[Supplied data]
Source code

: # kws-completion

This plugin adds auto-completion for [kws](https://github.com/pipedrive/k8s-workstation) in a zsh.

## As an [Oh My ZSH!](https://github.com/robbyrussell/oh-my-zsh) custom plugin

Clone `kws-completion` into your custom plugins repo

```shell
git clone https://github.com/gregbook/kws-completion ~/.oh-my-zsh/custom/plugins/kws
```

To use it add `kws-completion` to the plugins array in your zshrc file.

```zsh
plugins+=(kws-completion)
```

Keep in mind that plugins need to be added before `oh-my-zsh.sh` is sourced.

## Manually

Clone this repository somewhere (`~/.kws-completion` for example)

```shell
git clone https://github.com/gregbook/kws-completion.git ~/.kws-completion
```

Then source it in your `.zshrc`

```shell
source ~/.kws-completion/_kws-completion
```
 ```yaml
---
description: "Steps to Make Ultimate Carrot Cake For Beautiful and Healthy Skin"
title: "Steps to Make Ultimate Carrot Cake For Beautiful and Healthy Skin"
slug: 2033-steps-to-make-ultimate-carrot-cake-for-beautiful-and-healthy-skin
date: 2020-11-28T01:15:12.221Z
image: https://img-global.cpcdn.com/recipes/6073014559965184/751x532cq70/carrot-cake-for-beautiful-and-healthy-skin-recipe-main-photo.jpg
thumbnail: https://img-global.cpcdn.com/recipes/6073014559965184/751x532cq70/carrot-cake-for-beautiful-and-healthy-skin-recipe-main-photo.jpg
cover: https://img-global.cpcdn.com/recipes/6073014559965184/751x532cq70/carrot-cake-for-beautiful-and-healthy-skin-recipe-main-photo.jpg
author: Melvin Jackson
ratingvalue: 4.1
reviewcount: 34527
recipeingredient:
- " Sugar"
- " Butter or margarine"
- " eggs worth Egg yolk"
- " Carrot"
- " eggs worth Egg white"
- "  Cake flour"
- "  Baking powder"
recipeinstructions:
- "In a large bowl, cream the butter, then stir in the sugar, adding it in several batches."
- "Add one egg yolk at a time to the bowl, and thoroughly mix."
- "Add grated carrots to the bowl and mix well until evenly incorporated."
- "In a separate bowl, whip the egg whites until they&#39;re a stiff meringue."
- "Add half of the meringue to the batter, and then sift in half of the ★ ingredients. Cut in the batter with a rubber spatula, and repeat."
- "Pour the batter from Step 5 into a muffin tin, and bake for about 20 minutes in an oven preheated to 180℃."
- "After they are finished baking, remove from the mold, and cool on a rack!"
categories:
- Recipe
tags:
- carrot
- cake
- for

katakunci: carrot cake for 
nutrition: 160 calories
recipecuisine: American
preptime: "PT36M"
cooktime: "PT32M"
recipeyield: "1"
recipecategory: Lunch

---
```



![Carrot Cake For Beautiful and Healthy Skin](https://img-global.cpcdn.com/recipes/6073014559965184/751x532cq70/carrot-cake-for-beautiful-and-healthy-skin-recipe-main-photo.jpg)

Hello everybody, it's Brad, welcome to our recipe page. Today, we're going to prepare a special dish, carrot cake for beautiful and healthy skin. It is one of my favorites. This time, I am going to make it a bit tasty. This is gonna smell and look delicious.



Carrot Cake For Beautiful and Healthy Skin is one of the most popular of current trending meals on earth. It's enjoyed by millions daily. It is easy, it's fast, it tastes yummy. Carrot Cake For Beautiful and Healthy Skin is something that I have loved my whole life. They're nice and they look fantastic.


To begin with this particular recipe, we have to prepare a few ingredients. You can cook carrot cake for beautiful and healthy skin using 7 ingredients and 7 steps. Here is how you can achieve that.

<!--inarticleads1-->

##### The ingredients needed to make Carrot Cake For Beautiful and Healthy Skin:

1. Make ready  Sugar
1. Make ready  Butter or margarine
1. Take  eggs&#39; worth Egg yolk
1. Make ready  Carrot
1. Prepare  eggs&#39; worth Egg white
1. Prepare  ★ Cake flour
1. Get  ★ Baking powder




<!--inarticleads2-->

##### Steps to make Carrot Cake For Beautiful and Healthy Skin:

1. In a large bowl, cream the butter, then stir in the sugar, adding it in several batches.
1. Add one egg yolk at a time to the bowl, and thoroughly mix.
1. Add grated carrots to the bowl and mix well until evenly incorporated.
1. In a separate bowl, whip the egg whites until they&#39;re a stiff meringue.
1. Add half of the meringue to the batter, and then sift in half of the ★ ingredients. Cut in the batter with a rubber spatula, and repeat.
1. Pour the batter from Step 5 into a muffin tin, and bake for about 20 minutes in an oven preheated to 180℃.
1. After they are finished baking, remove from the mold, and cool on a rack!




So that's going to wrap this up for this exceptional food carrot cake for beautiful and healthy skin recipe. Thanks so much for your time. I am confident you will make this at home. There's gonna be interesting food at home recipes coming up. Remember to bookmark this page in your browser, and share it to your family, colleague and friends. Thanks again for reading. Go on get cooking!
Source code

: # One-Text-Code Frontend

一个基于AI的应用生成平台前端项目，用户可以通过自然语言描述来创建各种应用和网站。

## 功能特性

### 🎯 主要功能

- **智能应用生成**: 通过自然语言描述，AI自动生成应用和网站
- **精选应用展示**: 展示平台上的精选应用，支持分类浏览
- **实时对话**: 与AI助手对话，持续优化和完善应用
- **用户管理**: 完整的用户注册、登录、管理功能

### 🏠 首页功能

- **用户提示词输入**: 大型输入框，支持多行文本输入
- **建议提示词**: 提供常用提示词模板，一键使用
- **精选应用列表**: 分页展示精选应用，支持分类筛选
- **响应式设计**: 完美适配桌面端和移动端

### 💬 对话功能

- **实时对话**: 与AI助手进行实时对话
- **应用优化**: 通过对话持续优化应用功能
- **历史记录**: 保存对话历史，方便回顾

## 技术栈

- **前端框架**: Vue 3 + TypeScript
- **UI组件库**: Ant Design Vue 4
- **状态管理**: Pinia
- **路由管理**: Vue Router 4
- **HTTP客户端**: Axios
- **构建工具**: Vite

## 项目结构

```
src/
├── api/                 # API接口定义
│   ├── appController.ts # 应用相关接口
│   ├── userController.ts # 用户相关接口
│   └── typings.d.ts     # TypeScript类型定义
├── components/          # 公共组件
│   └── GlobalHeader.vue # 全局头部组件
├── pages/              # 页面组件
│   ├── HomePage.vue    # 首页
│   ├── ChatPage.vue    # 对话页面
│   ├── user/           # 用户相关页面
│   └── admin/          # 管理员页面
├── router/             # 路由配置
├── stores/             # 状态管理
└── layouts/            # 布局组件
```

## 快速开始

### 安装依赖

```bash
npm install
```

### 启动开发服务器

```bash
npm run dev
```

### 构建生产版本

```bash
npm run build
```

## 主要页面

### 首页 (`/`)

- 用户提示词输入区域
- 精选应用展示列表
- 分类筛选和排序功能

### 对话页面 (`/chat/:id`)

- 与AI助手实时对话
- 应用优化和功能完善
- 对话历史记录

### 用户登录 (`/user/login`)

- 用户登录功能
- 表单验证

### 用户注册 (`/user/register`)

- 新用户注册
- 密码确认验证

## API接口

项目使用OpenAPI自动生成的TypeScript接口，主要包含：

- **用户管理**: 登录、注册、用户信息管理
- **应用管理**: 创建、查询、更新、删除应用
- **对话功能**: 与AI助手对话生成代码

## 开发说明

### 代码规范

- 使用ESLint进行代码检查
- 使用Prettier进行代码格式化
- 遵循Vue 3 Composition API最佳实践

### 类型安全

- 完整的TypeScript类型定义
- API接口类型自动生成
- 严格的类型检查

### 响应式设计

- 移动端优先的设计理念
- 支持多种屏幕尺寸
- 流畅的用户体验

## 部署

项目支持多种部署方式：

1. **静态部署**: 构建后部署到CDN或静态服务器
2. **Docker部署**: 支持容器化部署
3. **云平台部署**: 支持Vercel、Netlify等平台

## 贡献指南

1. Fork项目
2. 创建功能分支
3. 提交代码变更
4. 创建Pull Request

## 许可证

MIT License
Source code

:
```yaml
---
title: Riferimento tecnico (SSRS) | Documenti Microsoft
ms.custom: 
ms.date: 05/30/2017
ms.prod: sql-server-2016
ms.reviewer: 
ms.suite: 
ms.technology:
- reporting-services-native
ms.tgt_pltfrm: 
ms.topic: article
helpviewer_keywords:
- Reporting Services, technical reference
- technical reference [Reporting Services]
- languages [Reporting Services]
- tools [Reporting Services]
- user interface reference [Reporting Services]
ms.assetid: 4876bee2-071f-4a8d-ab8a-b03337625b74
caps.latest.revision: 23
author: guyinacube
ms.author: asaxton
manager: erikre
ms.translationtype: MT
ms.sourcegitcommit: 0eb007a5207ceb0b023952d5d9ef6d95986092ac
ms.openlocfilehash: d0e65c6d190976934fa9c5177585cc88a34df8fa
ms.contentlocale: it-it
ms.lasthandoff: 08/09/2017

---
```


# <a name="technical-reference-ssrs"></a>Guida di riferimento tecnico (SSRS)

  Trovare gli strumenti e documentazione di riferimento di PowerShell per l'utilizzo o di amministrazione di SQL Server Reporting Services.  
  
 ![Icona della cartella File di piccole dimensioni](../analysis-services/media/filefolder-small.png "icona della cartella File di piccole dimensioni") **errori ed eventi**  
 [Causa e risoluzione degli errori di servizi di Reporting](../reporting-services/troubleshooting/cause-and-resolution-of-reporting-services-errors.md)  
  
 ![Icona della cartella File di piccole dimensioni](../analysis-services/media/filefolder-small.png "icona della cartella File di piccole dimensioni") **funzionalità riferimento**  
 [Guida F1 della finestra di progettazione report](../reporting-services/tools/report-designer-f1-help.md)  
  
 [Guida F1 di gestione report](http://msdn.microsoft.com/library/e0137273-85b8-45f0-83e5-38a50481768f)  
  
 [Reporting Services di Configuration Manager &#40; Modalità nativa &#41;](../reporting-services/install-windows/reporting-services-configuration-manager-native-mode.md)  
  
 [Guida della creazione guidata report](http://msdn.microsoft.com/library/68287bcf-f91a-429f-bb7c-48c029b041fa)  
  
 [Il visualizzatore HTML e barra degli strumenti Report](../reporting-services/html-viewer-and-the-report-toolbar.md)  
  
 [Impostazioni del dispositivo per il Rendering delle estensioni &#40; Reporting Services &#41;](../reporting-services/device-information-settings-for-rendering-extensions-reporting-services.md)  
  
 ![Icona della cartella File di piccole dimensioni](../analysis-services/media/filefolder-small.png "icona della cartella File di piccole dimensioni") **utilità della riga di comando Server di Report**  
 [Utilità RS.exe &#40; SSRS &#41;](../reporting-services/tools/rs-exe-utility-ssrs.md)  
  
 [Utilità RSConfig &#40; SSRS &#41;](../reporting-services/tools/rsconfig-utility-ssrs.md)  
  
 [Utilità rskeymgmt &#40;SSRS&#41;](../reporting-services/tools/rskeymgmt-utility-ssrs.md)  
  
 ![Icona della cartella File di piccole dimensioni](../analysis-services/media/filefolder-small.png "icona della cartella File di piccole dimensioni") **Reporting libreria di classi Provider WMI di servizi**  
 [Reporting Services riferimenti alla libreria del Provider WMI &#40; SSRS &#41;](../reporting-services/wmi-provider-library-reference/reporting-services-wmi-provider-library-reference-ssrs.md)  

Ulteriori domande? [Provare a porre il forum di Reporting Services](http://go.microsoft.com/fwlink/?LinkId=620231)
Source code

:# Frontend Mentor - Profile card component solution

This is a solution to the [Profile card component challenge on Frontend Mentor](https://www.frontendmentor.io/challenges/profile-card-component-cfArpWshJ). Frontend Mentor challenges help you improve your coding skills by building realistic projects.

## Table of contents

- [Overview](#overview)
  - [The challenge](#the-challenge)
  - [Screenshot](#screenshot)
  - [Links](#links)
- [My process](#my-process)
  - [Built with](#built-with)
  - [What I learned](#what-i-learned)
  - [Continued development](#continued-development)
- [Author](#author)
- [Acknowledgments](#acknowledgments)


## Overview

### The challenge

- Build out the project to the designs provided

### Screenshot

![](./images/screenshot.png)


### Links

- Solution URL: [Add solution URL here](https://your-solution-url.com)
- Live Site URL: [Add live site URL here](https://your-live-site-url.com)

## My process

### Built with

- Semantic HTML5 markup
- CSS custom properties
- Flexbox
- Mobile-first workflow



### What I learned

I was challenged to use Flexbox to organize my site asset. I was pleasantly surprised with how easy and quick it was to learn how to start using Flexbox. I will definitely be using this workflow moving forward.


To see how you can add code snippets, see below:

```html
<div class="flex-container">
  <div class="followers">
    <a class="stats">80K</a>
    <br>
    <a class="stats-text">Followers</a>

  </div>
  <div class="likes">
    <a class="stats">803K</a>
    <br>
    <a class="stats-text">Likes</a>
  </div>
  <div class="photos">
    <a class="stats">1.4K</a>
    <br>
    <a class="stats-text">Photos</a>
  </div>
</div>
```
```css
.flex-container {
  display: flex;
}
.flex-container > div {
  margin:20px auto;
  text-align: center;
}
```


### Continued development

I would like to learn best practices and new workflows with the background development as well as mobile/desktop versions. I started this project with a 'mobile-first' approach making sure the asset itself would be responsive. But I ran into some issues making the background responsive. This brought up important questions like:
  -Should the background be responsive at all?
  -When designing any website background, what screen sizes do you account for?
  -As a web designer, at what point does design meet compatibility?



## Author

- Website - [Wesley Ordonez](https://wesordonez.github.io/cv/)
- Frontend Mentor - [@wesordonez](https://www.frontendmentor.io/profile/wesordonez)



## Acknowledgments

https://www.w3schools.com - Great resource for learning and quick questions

[Your goal]
Wherever "responsive" occurs in the records above, copy the line it sits in.

[Solution]
I would like to learn best practices and new workflows with the background development as well as mobile/desktop versions. I started this project with a 'mobile-first' approach making sure the asset itself would be responsive. But I ran into some issues making the background responsive. This brought up important questions like:
  -Should the background be responsive at all?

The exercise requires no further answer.